* [Work item]: Show every line below where "predisposition" can be found.
--- Data provided Enclosed Below ---
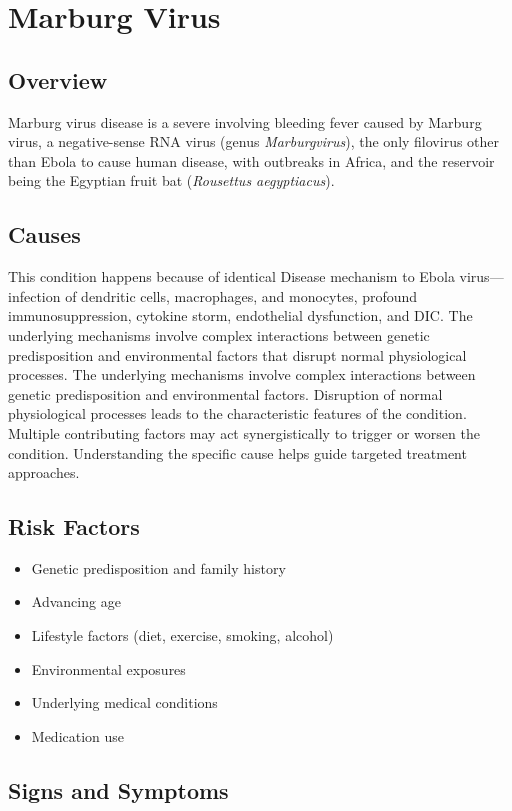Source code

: \chapter{Marburg Virus}
\label{sec:Marburg Virus}

\section{Overview}
Marburg virus disease is a severe involving bleeding fever caused by Marburg virus, a negative-sense RNA virus (genus \textit{Marburgvirus}), the only filovirus other than Ebola to cause human disease, with outbreaks in Africa, and the reservoir being the Egyptian fruit bat (\textit{Rousettus aegyptiacus}).
\section{Causes}
This condition happens because of identical Disease mechanism to Ebola virus---infection of dendritic cells, macrophages, and monocytes, profound immunosuppression, cytokine storm, endothelial dysfunction, and DIC. The underlying mechanisms involve complex interactions between genetic predisposition and environmental factors that disrupt normal physiological processes. The underlying mechanisms involve complex interactions between genetic predisposition and environmental factors. Disruption of normal physiological processes leads to the characteristic features of the condition. Multiple contributing factors may act synergistically to trigger or worsen the condition. Understanding the specific cause helps guide targeted treatment approaches.
\section{Risk Factors}


\begin{itemize}[noitemsep]
  \item Genetic predisposition and family history
  \item Advancing age
  \item Lifestyle factors (diet, exercise, smoking, alcohol)
  \item Environmental exposures
  \item Underlying medical conditions
  \item Medication use
\end{itemize}
\section{Signs and Symptoms}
--- End of Enclosed Data provided ---
* [Answer]:
This condition happens because of identical Disease mechanism to Ebola virus---infection of dendritic cells, macrophages, and monocytes, profound immunosuppression, cytokine storm, endothelial dysfunction, and DIC. The underlying mechanisms involve complex interactions between genetic predisposition and environmental factors that disrupt normal physiological processes. The underlying mechanisms involve complex interactions between genetic predisposition and environmental factors. Disruption of normal physiological processes leads to the characteristic features of the condition. Multiple contributing factors may act synergistically to trigger or worsen the condition. Understanding the specific cause helps guide targeted treatment approaches.
  \item Genetic predisposition and family history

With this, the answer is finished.